El texto se inicia con una introducción en la cual se plantean los problemas con que se encontraron otras escuelas historiográficas para tratar el problema de la Iglesia (La Historia social de Carbia o Furlong, por eludir una confrontación directa; la de las ideas políticas, por tratarlo de modo arcaico; la del derecho al plantear una relación funcional entre iglesia, estado y sociedad, también señala que no hubo dedicación para explicar “el hecho mismo religioso”). Por eso el deber del historiador, “portavoz oficial de la memoria colectiva”, es recuperar al ámbito de lo religioso de ese “lugar oscuro” al que lo habría relegado la historiografía: la historia de las mentalidades. Con ayuda de la antropología cultural norteamericana, la antropología social inglesa y el postestructuralismo francés se podrá saber más de los problemas culturales de la historia rioplatense, (pero sólo de este ámbito, descartando cualquier posibilidad de extender o generalizar alguna conclusión).
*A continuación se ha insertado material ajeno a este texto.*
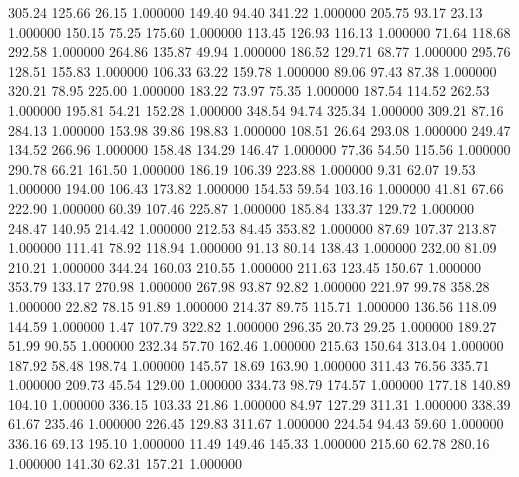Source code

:     305.24    125.66     26.15  1.000000
    149.40     94.40    341.22  1.000000
    205.75     93.17     23.13  1.000000
    150.15     75.25    175.60  1.000000
    113.45    126.93    116.13  1.000000
     71.64    118.68    292.58  1.000000
    264.86    135.87     49.94  1.000000
    186.52    129.71     68.77  1.000000
    295.76    128.51    155.83  1.000000
    106.33     63.22    159.78  1.000000
     89.06     97.43     87.38  1.000000
    320.21     78.95    225.00  1.000000
    183.22     73.97     75.35  1.000000
    187.54    114.52    262.53  1.000000
    195.81     54.21    152.28  1.000000
    348.54     94.74    325.34  1.000000
    309.21     87.16    284.13  1.000000
    153.98     39.86    198.83  1.000000
    108.51     26.64    293.08  1.000000
    249.47    134.52    266.96  1.000000
    158.48    134.29    146.47  1.000000
     77.36     54.50    115.56  1.000000
    290.78     66.21    161.50  1.000000
    186.19    106.39    223.88  1.000000
      9.31     62.07     19.53  1.000000
    194.00    106.43    173.82  1.000000
    154.53     59.54    103.16  1.000000
     41.81     67.66    222.90  1.000000
     60.39    107.46    225.87  1.000000
    185.84    133.37    129.72  1.000000
    248.47    140.95    214.42  1.000000
    212.53     84.45    353.82  1.000000
     87.69    107.37    213.87  1.000000
    111.41     78.92    118.94  1.000000
     91.13     80.14    138.43  1.000000
    232.00     81.09    210.21  1.000000
    344.24    160.03    210.55  1.000000
    211.63    123.45    150.67  1.000000
    353.79    133.17    270.98  1.000000
    267.98     93.87     92.82  1.000000
    221.97     99.78    358.28  1.000000
     22.82     78.15     91.89  1.000000
    214.37     89.75    115.71  1.000000
    136.56    118.09    144.59  1.000000
      1.47    107.79    322.82  1.000000
    296.35     20.73     29.25  1.000000
    189.27     51.99     90.55  1.000000
    232.34     57.70    162.46  1.000000
    215.63    150.64    313.04  1.000000
    187.92     58.48    198.74  1.000000
    145.57     18.69    163.90  1.000000
    311.43     76.56    335.71  1.000000
    209.73     45.54    129.00  1.000000
    334.73     98.79    174.57  1.000000
    177.18    140.89    104.10  1.000000
    336.15    103.33     21.86  1.000000
     84.97    127.29    311.31  1.000000
    338.39     61.67    235.46  1.000000
    226.45    129.83    311.67  1.000000
    224.54     94.43     59.60  1.000000
    336.16     69.13    195.10  1.000000
     11.49    149.46    145.33  1.000000
    215.60     62.78    280.16  1.000000
    141.30     62.31    157.21  1.000000
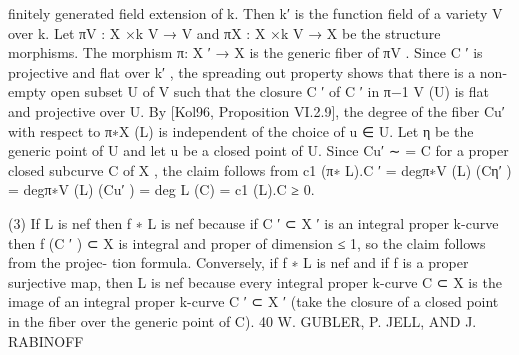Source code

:\documentclass[
  10pt,
]{article}
\newenvironment{Shaded}{}{}
\newcommand{\NormalTok}[1]{#1}
\begin{document}
\begin{Shaded}
\begin{Highlighting}[]
\NormalTok{finitely generated field extension of k. Then k′ is the function field of a variety V over k.}
\NormalTok{Let πV : X ×k V → V and πX : X ×k V → X be the structure morphisms. The morphism}
\NormalTok{π: X ′ → X is the generic fiber of πV . Since C ′ is projective and flat over k′ , the spreading}
\NormalTok{out property shows that there is a non{-}empty open subset U of V such that the closure C ′}
\NormalTok{of C ′ in π−1}
\NormalTok{            V}
\NormalTok{              (U) is flat and projective over U. By [Kol96, Proposition VI.2.9], the degree}
\NormalTok{of the fiber Cu′ with respect to π∗X (L) is independent of the choice of u ∈ U. Let η be the}
\NormalTok{generic point of U and let u be a closed point of U. Since Cu′ ∼      = C for a proper closed}
\NormalTok{subcurve C of X , the claim follows from}
\NormalTok{            c1 (π∗ L).C ′ = degπ∗V (L) (Cη′ ) = degπ∗V (L) (Cu′ ) = deg L (C) = c1 (L).C ≥ 0.}

\NormalTok{   (3) If L is nef then f ∗ L is nef because if C ′ ⊂ X ′ is an integral proper k{-}curve then}
\NormalTok{f (C ′ ) ⊂ X is integral and proper of dimension ≤ 1, so the claim follows from the projec{-}}
\NormalTok{tion formula. Conversely, if f ∗ L is nef and if f is a proper surjective map, then L is nef}
\NormalTok{because every integral proper k{-}curve C ⊂ X is the image of an integral proper k{-}curve}
\NormalTok{C ′ ⊂ X ′ (take the closure of a closed point in the fiber over the generic point of C). }
\NormalTok{40                              W. GUBLER, P. JELL, AND J. RABINOFF}


\end{Highlighting}
\end{Shaded}
\end{document}

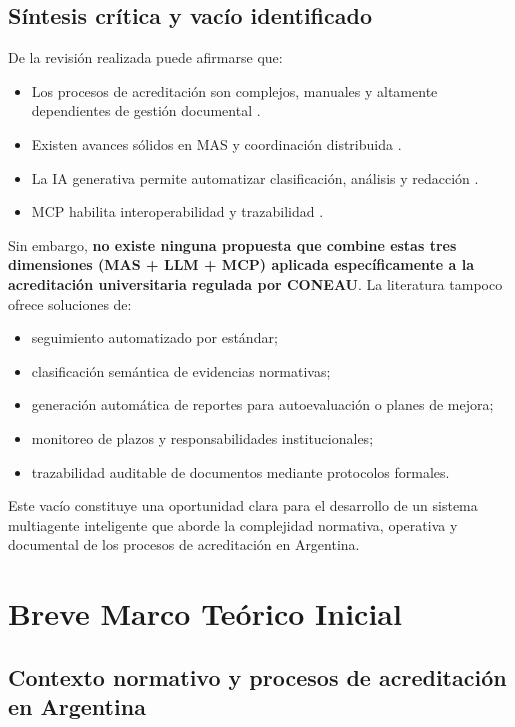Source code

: \documentclass[12pt]{article}
\let\cite\citep
\begin{document}
\subsection{Síntesis crítica y vacío identificado}

De la revisión realizada puede afirmarse que:

\begin{itemize}
    \item Los procesos de acreditación son complejos, manuales y altamente dependientes de gestión documental \cite{ordenanza62,duarte2023literature}.
    \item Existen avances sólidos en MAS y coordinación distribuida \cite{perez2022breve,sakurada2021multi}.
    \item La IA generativa permite automatizar clasificación, análisis y redacción \cite{tortosasistemas,cascavita2025sistema,agashe2023llm}.
    \item MCP habilita interoperabilidad y trazabilidad \cite{ehtesham2025survey}.
\end{itemize}

Sin embargo, \textbf{no existe ninguna propuesta que combine estas tres dimensiones (MAS + LLM + MCP) aplicada específicamente a la acreditación universitaria regulada por CONEAU}.  
La literatura tampoco ofrece soluciones de:

\begin{itemize}
    \item seguimiento automatizado por estándar;
    \item clasificación semántica de evidencias normativas;
    \item generación automática de reportes para autoevaluación o planes de mejora;
    \item monitoreo de plazos y responsabilidades institucionales;
    \item trazabilidad auditable de documentos mediante protocolos formales.
\end{itemize}

Este vacío constituye una oportunidad clara para el desarrollo de un sistema multiagente inteligente que aborde la complejidad normativa, operativa y documental de los procesos de acreditación en Argentina.


\section{Breve Marco Teórico Inicial}

\subsection{Contexto normativo y procesos de acreditación en Argentina}
\end{document}
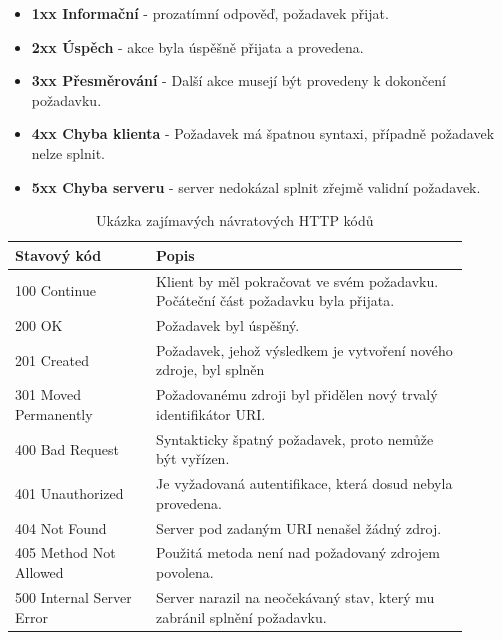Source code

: \begin{itemize}
 	\item \textbf{1xx Informační} - prozatímní odpověď, požadavek přijat.
	\item \textbf{2xx Úspěch} - akce byla úspěšně přijata a provedena.
 	\item \textbf{3xx Přesměrování} - Další akce musejí být provedeny k dokončení požadavku.
 	\item \textbf{4xx Chyba klienta} - Požadavek má špatnou syntaxi, případně požadavek nelze splnit.
 	\item \textbf{5xx Chyba serveru} - server nedokázal splnit zřejmě validní požadavek.
\end{itemize}


\begin{table}[h]
\centering
\begin{tabular}{ |p{0.28\linewidth} | p{0.62\linewidth}| } 
 \hline
Stavový kód & Popis \\ 
 \hline
100 Continue & Klient by měl pokračovat ve svém požadavku. Počáteční část požadavku byla přijata. \\ 
\hline 
200 OK & Požadavek byl úspěšný. \\ 
\hline 
201 Created & Požadavek, jehož výsledkem je vytvoření nového zdroje, byl splněn \\ 
\hline 
301 Moved Permanently & Požadovanému zdroji byl přidělen nový trvalý identifikátor URI.  \\
\hline
400 Bad Request & Syntakticky špatný požadavek, proto nemůže být vyřízen. \\
\hline
401 Unauthorized & Je vyžadovaná autentifikace, která dosud nebyla provedena. \\
\hline
404 Not Found & Server pod zadaným URI nenašel žádný zdroj. \\
\hline
405 Method Not Allowed & Použitá metoda není nad požadovaný zdrojem povolena. \\
\hline
500 Internal Server Error & Server narazil na neočekávaný stav, který mu zabránil splnění požadavku. \\
 \hline
\end{tabular}
\caption{Ukázka zajímavých návratových HTTP kódů}
\label{table_HTTPcodes}
\end{table}









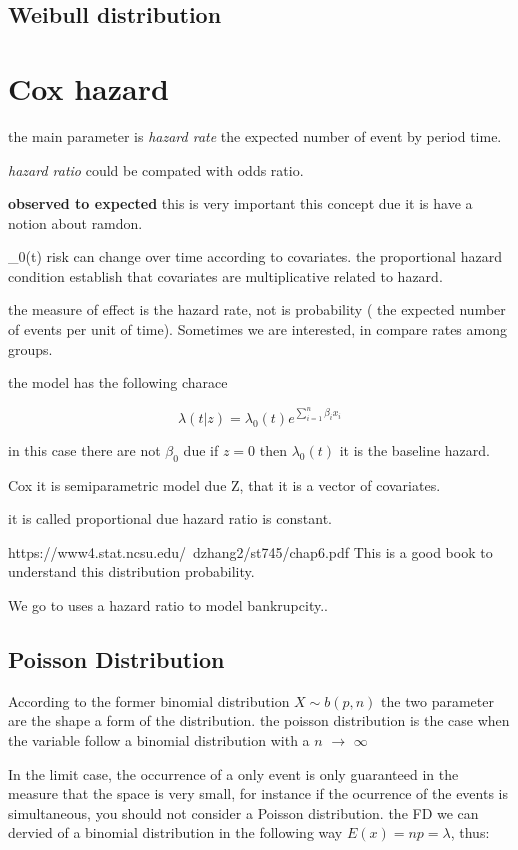 \documentclass[10pt,a4paper]{article}
\begin{document}
\subsection{Weibull distribution}

\section{Cox hazard}
the main parameter is \textit{hazard rate}
the expected number of event by period time.

\textit{hazard ratio} could be compated with odds ratio.

\textbf{observed to expected} this is very important this concept due 
it is have a notion about ramdon.

\lambd_{0}(t)  risk can change over time according to covariates.
the proportional hazard condition establish that covariates are multiplicative related to 
hazard. 

the measure of effect is the hazard rate, not is probability ( the expected number of events per unit of time). 
Sometimes we are interested, in compare rates among groups. 

the model has the following charace

$$\lambda(t|z)= \lambda_{0}(t) e^{\sum_{i=1}^{n} \beta_{i} x_{i}}$$

in this case there are not $\beta_{0}$ due if $z=0$ then $\lambda_{0}(t)$ it is the baseline hazard.

Cox it is semiparametric model due Z, that it is a vector of covariates.

it is called proportional due
hazard ratio is constant.

https://www4.stat.ncsu.edu/~dzhang2/st745/chap6.pdf  This is a good book to understand this distribution
probability.

We go to uses a hazard ratio to model bankrupcity.. 


\subsection{Poisson Distribution}

According to the former binomial distribution $ X \sim b(p,n)$  the  two parameter are the shape a form of the distribution.
the poisson distribution is the case when the variable follow a binomial distribution with a 
$n $ $\to$  $\infty $

In the limit case, the occurrence of  a only event is only guaranteed in the measure that the space is very small, for instance if the ocurrence of the events is simultaneous, you should not consider a Poisson distribution. the  FD we can dervied of a  binomial distribution in the following way $E(x)= np = \lambda$, thus:
\end{document}
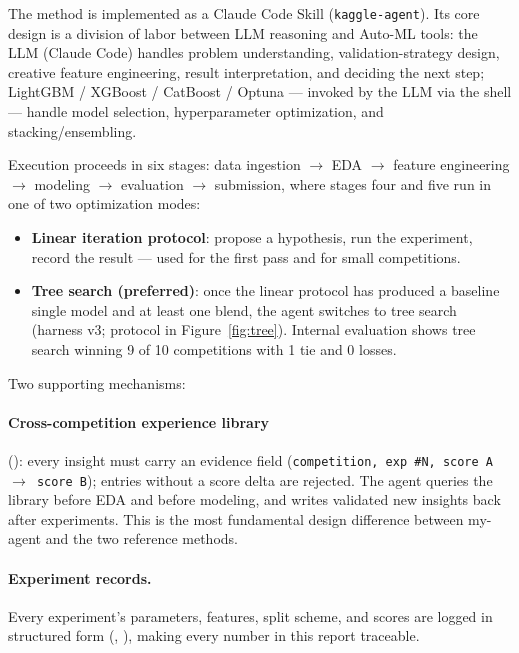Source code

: \documentclass[11pt,a4paper]{article}
\begin{document}
The method is implemented as a Claude Code Skill (\texttt{kaggle-agent}). Its core design is a division of labor between LLM reasoning and Auto-ML tools: the LLM (Claude Code) handles problem understanding, validation-strategy design, creative feature engineering, result interpretation, and deciding the next step; LightGBM / XGBoost / CatBoost / Optuna --- invoked by the LLM via the shell --- handle model selection, hyperparameter optimization, and stacking/ensembling.

Execution proceeds in six stages: data ingestion $\to$ EDA $\to$ feature engineering $\to$ modeling $\to$ evaluation $\to$ submission, where stages four and five run in one of two optimization modes:

\begin{itemize}[leftmargin=*]
  \item \textbf{Linear iteration protocol}: propose a hypothesis, run the experiment, record the result --- used for the first pass and for small competitions.
  \item \textbf{Tree search (preferred)}: once the linear protocol has produced a baseline single model and at least one blend, the agent switches to tree search (harness v3; protocol in Figure~\ref{fig:tree}). Internal evaluation shows tree search winning 9 of 10 competitions with 1 tie and 0 losses.
\end{itemize}

Two supporting mechanisms:

\paragraph{Cross-competition experience library} (): every insight must carry an evidence field (\texttt{competition, exp \#N, score A $\to$ score B}); entries without a score delta are rejected. The agent queries the library before EDA and before modeling, and writes validated new insights back after experiments. This is the most fundamental design difference between my-agent and the two reference methods.

\paragraph{Experiment records.} Every experiment's parameters, features, split scheme, and scores are logged in structured form (, ), making every number in this report traceable.
\end{document}
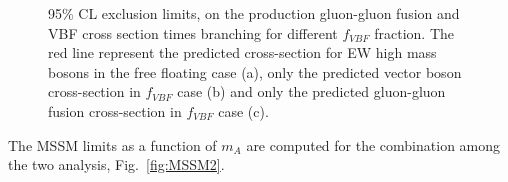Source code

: \begin{figure}[htb]
\centering
{}
\caption{95\% CL exclusion limits, on the production gluon-gluon fusion and VBF cross section times branching 
for different $f_{VBF}$ fraction. The red line represent the predicted cross-section for EW high
mass bosons in the free floating case (a), only the predicted vector boson cross-section in
 $f_{VBF}$ case (b) and only the predicted gluon-gluon fusion cross-section in $f_{VBF}$ case (c).}
    \label{wwe}
\end{figure}
The MSSM limits  as a function of $m_A$ are computed for the combination among the two analysis, Fig.~\ref{fig:MSSM2}.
En seguida, a modo de primer capítulo se presenta un estado de la cuestión acerca de la conquista de América y el contacto religioso, que el autor justifica diciendo que se trata “del planteo histórico del problema” y que determinados temas se van a ver desarrollados posteriormente (cosa que el lector va a esperar en vano que ocurra). A continuación, el segundo capítulo nos habla acerca de un conflicto durante la elección provincial de los cuerpos religiosos en Córdoba en 1766 que inició una serie de sucesos violentos y que motivó un pedido a Carlos III de anulación de los capítulos de todas las órdenes. Los discursos analizados son las respuestas que el rey obtuvo a su consulta sobre si disolverlos o no. Para el autor éstas pueden “develar el imaginario sociopolítico colonial” dada la participación de las elites y las autoridades religiosas en los capítulos provinciales, y “las circunstancias de enunciación” de los mismos que hacen de “trasfondo acontecimental”. El tercer capítulo intenta estudiar la inserción de la Iglesia en la sociedad porteña. Para ello se analizan cartas postulatorias de aspirantes a religiosos, documentos relativos al crédito así como distintos conflictos entre la esfera secular y eclesiástica entre 1766 y 1810. Por último “dos temas pequeños”: esclavos y tierra(!).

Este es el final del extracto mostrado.